Israeli Prime Minister Netanyahu has issued an ominously worded statement preparing the population for an expansion of the war. “Citizens of Israel,” he declared, “challenging days lie ahead. Since the strike in Beirut there are threats sounding from all directions We are prepared for any scenario [and] will exact a heavy price for any aggression.”

Since Netanyahu’s visit to Washington last week, which included meetings with President Biden and Vice President Kamala Harris, the presumptive Democratic Party presidential nominee, Israel has gone on a rampage. In addition to the attacks on Beirut and Tehran, Israel has carried out strikes in southern Lebanon, Syria and Iraq. On July 20, it struck Yemen’s port of Hodeida, which is under the control of the Houthi insurgency.

The timing of Israel’s escalation of the war makes clear that the expansion of the Gaza genocide into a major regional conflict was greenlighted by Washington during Netanyahu’s visit. At the key public event of his trip, his July 24 address to a joint session of Congress, the Israeli prime minister centered much of his remarks on bellicose denunciations of Iran.

Turning reality on its head, he painted Tehran as the aggressor, just as he grotesquely claimed there have been almost no civilian casualties in Gaza. To boisterous applause, Netanyahu declared that in fighting Iran and its allies, Israel was waging America’s fight and that Israel deserved Washington’s unstinting support in using genocidal methods and otherwise shredding international law. “If Israel’s hands are tied,” he declared, “America is next.”

Exactly how the war will develop in the coming days and weeks cannot be said with any certainty. What is incontestable is that the crisis of the Israeli regime and its imperialist backers, above all, Washington, and the logic of the war they have initiated—the predatory aims they are pursuing and the escalating violence and recklessness with which they are seeking to realize them—lead inexorably to a region-wide Mideast war, with the US joining in the assault on Iran and its allies.
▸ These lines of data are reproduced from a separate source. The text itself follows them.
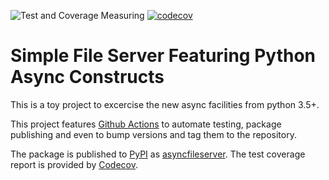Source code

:![Test and Coverage Measuring](https://github.com/tarc/asyncfileserver/workflows/Test%20and%20Coverage%20Measuring/badge.svg?branch=master) [![codecov](https://codecov.io/gh/tarc/asyncfileserver/branch/master/graph/badge.svg)](https://codecov.io/gh/tarc/asyncfileserver)

# Simple File Server Featuring Python Async Constructs

This is a toy project to excercise the new async facilities from python 3.5+.

This project features [Github Actions](https://github.com/features/actions)
to automate testing, package publishing and even to bump versions and tag
them to the repository.

The package is published to [PyPI](https://pypi.org/) as
[asyncfileserver](https://pypi.org/project/asyncfileserver/). The test
coverage report is provided by [Codecov](https://codecov.io/).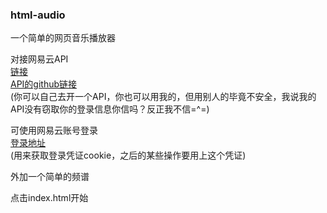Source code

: ### html-audio
一个简单的网页音乐播放器<br>

对接网易云API<br>
[链接](http://119.23.50.158:3000)<br>
[API的github链接](https://github.com/Binaryify/NeteaseCloudMusicApi) <br>
(你可以自己去开一个API，你也可以用我的，但用别人的毕竟不安全，我说我的API没有窃取你的登录信息你信吗？反正我不信=^=)

可使用网易云账号登录<br>
[登录地址](http://119.23.50.158:3000/login.html) <br>
(用来获取登录凭证cookie，之后的某些操作要用上这个凭证)

外加一个简单的频谱

点击index.html开始

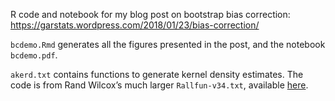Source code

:R code and notebook for my blog post on bootstrap bias correction:
<https://garstats.wordpress.com/2018/01/23/bias-correction/>

`bcdemo.Rmd` generates all the figures presented in the post, and the notebook `bcdemo.pdf`.

`akerd.txt` contains functions to generate kernel density estimates.
The code is from Rand Wilcox’s much larger `Rallfun-v34.txt`, available [here](http://dornsife.usc.edu/labs/rwilcox/software/).
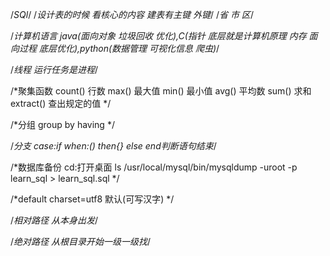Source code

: /*SQl*/
/*设计表的时候 看核心的内容 建表有主键 外键*/
/*省 市 区*/

/*计算机语言 java(面向对象 垃圾回收 优化),C(指针 底层就是计算机原理 内存 面向过程 底层优化),python(数据管理 可视化信息 爬虫)*/

/*线程 运行任务是进程*/

/*聚集函数
 count() 行数
 max() 最大值
 min() 最小值
 avg() 平均数
 sum() 求和
 extract() 查出规定的值
 */
 
 /*分组
 group by  having
 */
 
 /*分支
 case:if
 when:()
 then{}
 else
 end判断语句结束*/
 
 /*数据库备份
 cd:打开桌面 ls
 /usr/local/mysql/bin/mysqldump -uroot -p learn_sql > learn_sql.sql
 */
 
 /*default charset=utf8
 默认(可写汉字)
 */
 
 /*相对路径
 从本身出发*/
 
/*绝对路径
从根目录开始一级一级找*/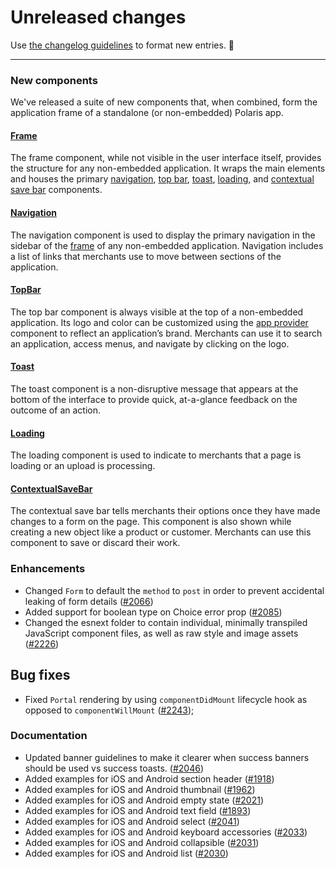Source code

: # Unreleased changes

Use [the changelog guidelines](https://git.io/polaris-changelog-guidelines) to format new entries. 💜

---

### New components

We've released a suite of new components that, when combined, form the application frame of a standalone (or non-embedded) Polaris app.

#### [Frame](https://polaris.shopify.com/components/structure/frame)

The frame component, while not visible in the user interface itself, provides the structure for any non-embedded application. It wraps the main elements and houses the primary [navigation](https://polaris.shopify.com/components/navigation/navigation), [top bar](https://polaris.shopify.com/components/structure/topbar), [toast](https://polaris.shopify.com/components/structure/toast), [loading](https://polaris.shopify.com/components/structure/loading), and [contextual save bar](https://polaris.shopify.com/components/structure/contextual-save-bar) components.

#### [Navigation](https://polaris.shopify.com/components/navigation/navigation)

The navigation component is used to display the primary navigation in the sidebar of the [frame](https://polaris.shopify.com/components/structure/frame/components/structure/frame) of any non-embedded application. Navigation includes a list of links that merchants use to move between sections of the application.

#### [TopBar](https://polaris.shopify.com/components/structure/top-bar)

The top bar component is always visible at the top of a non-embedded application. Its logo and color can be customized using the [app provider](/components/structure/app-provider) component to reflect an application’s brand. Merchants can use it to search an application, access menus, and navigate by clicking on the logo.

#### [Toast](https://polaris.shopify.com/components/feedback-indicators/toast)

The toast component is a non-disruptive message that appears at the bottom of the interface to provide quick, at-a-glance feedback on the outcome of an action.

#### [Loading](https://polaris.shopify.com/components/feedback-indicators/loading)

The loading component is used to indicate to merchants that a page is loading or an upload is processing.

#### [ContextualSaveBar](https://polaris.shopify.com/components/forms/contextual-save-bar)

The contextual save bar tells merchants their options once they have made changes to a form on the page. This component is also shown while creating a new object like a product or customer. Merchants can use this component to save or discard their work.

### Enhancements

- Changed `Form` to default the `method` to `post` in order to prevent accidental leaking of form details ([#2066](https://github.com/Shopify/polaris-react/pull/2066))
- Added support for boolean type on Choice error prop ([#2085](https://github.com/shopify/polaris-react/pull/2085))
- Changed the esnext folder to contain individual, minimally transpiled JavaScript component files, as well as raw style and image assets ([#2226](https://github.com/Shopify/polaris-react/pull/2226))

## Bug fixes

- Fixed `Portal` rendering by using `componentDidMount` lifecycle hook as opposed to `componentWillMount` ([#2243](https://github.com/Shopify/polaris-react/pull/2243));

### Documentation

- Updated banner guidelines to make it clearer when success banners should be used vs success toasts. ([#2046](https://github.com/Shopify/polaris-react/pull/2046))
- Added examples for iOS and Android section header ([#1918](https://github.com/Shopify/polaris-react/pull/1918))
- Added examples for iOS and Android thumbnail ([#1962](https://github.com/Shopify/polaris-react/pull/1962))
- Added examples for iOS and Android empty state ([#2021](https://github.com/Shopify/polaris-react/pull/2021))
- Added examples for iOS and Android text field ([#1893](https://github.com/Shopify/polaris-react/pull/1893))
- Added examples for iOS and Android select ([#2041](https://github.com/Shopify/polaris-react/pull/2041))
- Added examples for iOS and Android keyboard accessories ([#2033](https://github.com/Shopify/polaris-react/pull/2033))
- Added examples for iOS and Android collapsible ([#2031](https://github.com/Shopify/polaris-react/pull/2031))
- Added examples for iOS and Android list ([#2030](https://github.com/Shopify/polaris-react/pull/2030))
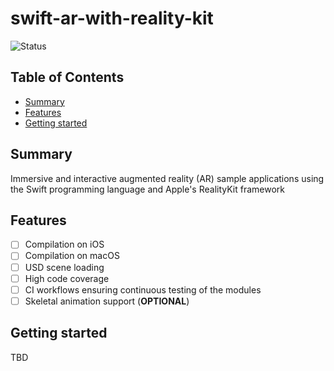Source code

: # swift-ar-with-reality-kit

![Status](https://img.shields.io/badge/Status-On%20Hold-yellow)

## Table of Contents

+ [Summary](#summary)
+ [Features](#features)
+ [Getting started](#getting-started)

## Summary

Immersive and interactive augmented reality (AR) sample applications using the Swift programming language and Apple's RealityKit framework

## Features

- [ ] Compilation on iOS
- [ ] Compilation on macOS
- [ ] USD scene loading
- [ ] High code coverage
- [ ] CI workflows ensuring continuous testing of the modules 
- [ ] Skeletal animation support (**OPTIONAL**)

## Getting started

TBD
Such a war could rapidly draw in a host of regional and great powers and threaten to ignite a global conflagration. At issue would be the fate of the region that is the world’s largest exporter of oil, and that, because of its location at the intersection of Europe, Asia and Africa, is of enormous geo-strategic importance.

The imperialist powers, led by the US, have backed Israel to the hilt in its genocide for they see the Gaza war as a first step to realizing their plans for the establishment of unbridled imperialist domination over the Middle East. Moreover, as Biden and Blinken have themselves made clear, the war they are prosecuting alongside Israel is only one front in a developing global war. Securing domination over the Middle East is viewed as critical to subjugating Russia, with which the US and NATO powers are already at war, and prevailing in what is an all-sided military-strategic and economic offensive against China.